Les premieres armes furent d’abord sort simples ; c’étoit de gros bâtons, ou des especes de massues ou casse-têtes, ainsi qu’en ont encore aujourd’hui les Sauvages. On dut aussi se servir de pierres, qu’on jettoit de loin avec la main : mais on trouva bientôt l’invention de la fronde, pour les jetter de plus loin & avec plus de force. Il y a apparence qu’on songea ensuite à armer les bâtons d’un fer pointu ; qu’on trouva, bientôt après l’invention des épées ou des sabres ; & qu’à l’imitation des pierres qu’on lançoit avec la fronde, on imagina l’arc pour lancer également les fleches : car toutes ces armes sont de la plus haute antiquité.

Après avoir armé les combattans, il fut aisé de s’appercevoir qu’en les faisant agir en foule & sans ordre, ils ne pouvoient se servir de leurs armes, & qu’ils s’embarrasseroient réciproquement.

Pour remédier à cet inconvénient, on les forma sur des lignes droites, & l’on mit plusieurs de ces lignes les unes derriere les autres, pour en augmenter la force. Voyez Rangs & Files.

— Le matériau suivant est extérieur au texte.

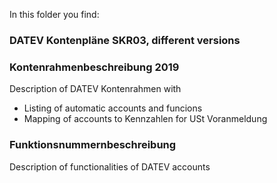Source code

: In this folder you find:

### DATEV Kontenpläne SKR03, different versions
### Kontenrahmenbeschreibung 2019    
Description of DATEV Kontenrahmen with    
* Listing of automatic accounts and funcions
* Mapping of accounts to Kennzahlen for USt Voranmeldung   
### Funktionsnummernbeschreibung  
Description of functionalities of DATEV accounts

Après avoir armé les troupes & leur avoir donné l’arrangement précédent, il fallut leur apprendre à se servir de leurs armes, & à se mouvoir en ordre de tous les sens ; c’est-à-dire qu’il fallut leur apprendre l’exercice ou le maniement des armes, & les évolutions. Voyez Exercice & Evolution.

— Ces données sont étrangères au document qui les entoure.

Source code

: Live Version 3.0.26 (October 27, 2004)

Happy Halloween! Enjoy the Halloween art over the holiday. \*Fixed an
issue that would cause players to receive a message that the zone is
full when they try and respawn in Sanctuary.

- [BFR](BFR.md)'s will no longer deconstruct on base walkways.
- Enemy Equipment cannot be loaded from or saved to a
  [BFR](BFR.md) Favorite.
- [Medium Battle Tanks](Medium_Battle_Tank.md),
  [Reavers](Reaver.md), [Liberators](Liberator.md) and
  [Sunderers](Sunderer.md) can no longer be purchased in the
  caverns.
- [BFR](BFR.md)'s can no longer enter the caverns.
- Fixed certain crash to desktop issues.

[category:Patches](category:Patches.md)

Les hommes en faisant usage de leurs armes contre l’ennemi, chercherent à se couvrir ou à se garentir de l’effet des siennes. Pour cet effet on imagina les armes défensives, telles que les casques, cuirasses, bouchers, &c. Voyez Armes défensives.

Les troupes étant armées ou exercées, il fallut les diviser en plusieurs corps, propres à agir & à se mouvoir facilement : de-là l’origine des compagnies, des cohortes, des régimens, des bataillons, &c.

On songea aussi à arranger ces différens corps entr’eux, comme les troupes le sont dans leurs corps particuliers, & l’on forma les ordres de bataille sur deux ou trois lignes de troupes. Voyez Ligne de Troupes & Ordre de Bataille.

On ne s’avisa vraissemblablement pas dans les premiers tems de faire combattre les hommes à cheval ; mais il fut aisé de s’appercevoir bien tôt du besoin de la cavalerie pour poursuivre l’ennemi, le disperser après sa défaite, & l’empêcher de se rallier.

Il y a apparence que la cavalerie fut d’abord destinée à cet effet, & qu’elle ne consistoit guere qu’en troupes legeres : mais on vit ensuite que cette cavalerie pourroit encore rendre d’autres services ; qu’elle étoit propre en plaine à combattre l’ennemi, & que d’ailleurs par la rapidité de ses mouvemens, elle pouvoit se transporter bien-tôt d’un lieu en un autre & se tirer du danger bien plus promptement que l’infanterie : on forma donc des corps de cavalerie plus ou moins nombreux, suivant la nature des peuples & des pays où l’on faisoit la guerre[1].

La cavalerie pouvant harceler l’infanterie en campagne, & essayer de la défaire sans craindre de se commettre par la facilité qu’elle a de se retirer, on imagina des armes de longueur pour la tenir en respect ; c’est-à-dire qu’on inventa les sarisses ou les piques, dont la longueur empêchoit le cheval du cavalier de tomber sur le fantassin : par-là l’infanterie

  1. Il n’est pas question d’examiner ici si les anciens, au lieu de monter sur les chevaux pour combattre, les ont d’abord attelés à des chars. Nous renvoyons pour ce sujet à l’article Equitation. Il nous suffit que la cavalerie ait été de la plus haute antiquité dans les armées, & c’est surquoi les anciens auteurs ne laissent aucun doute.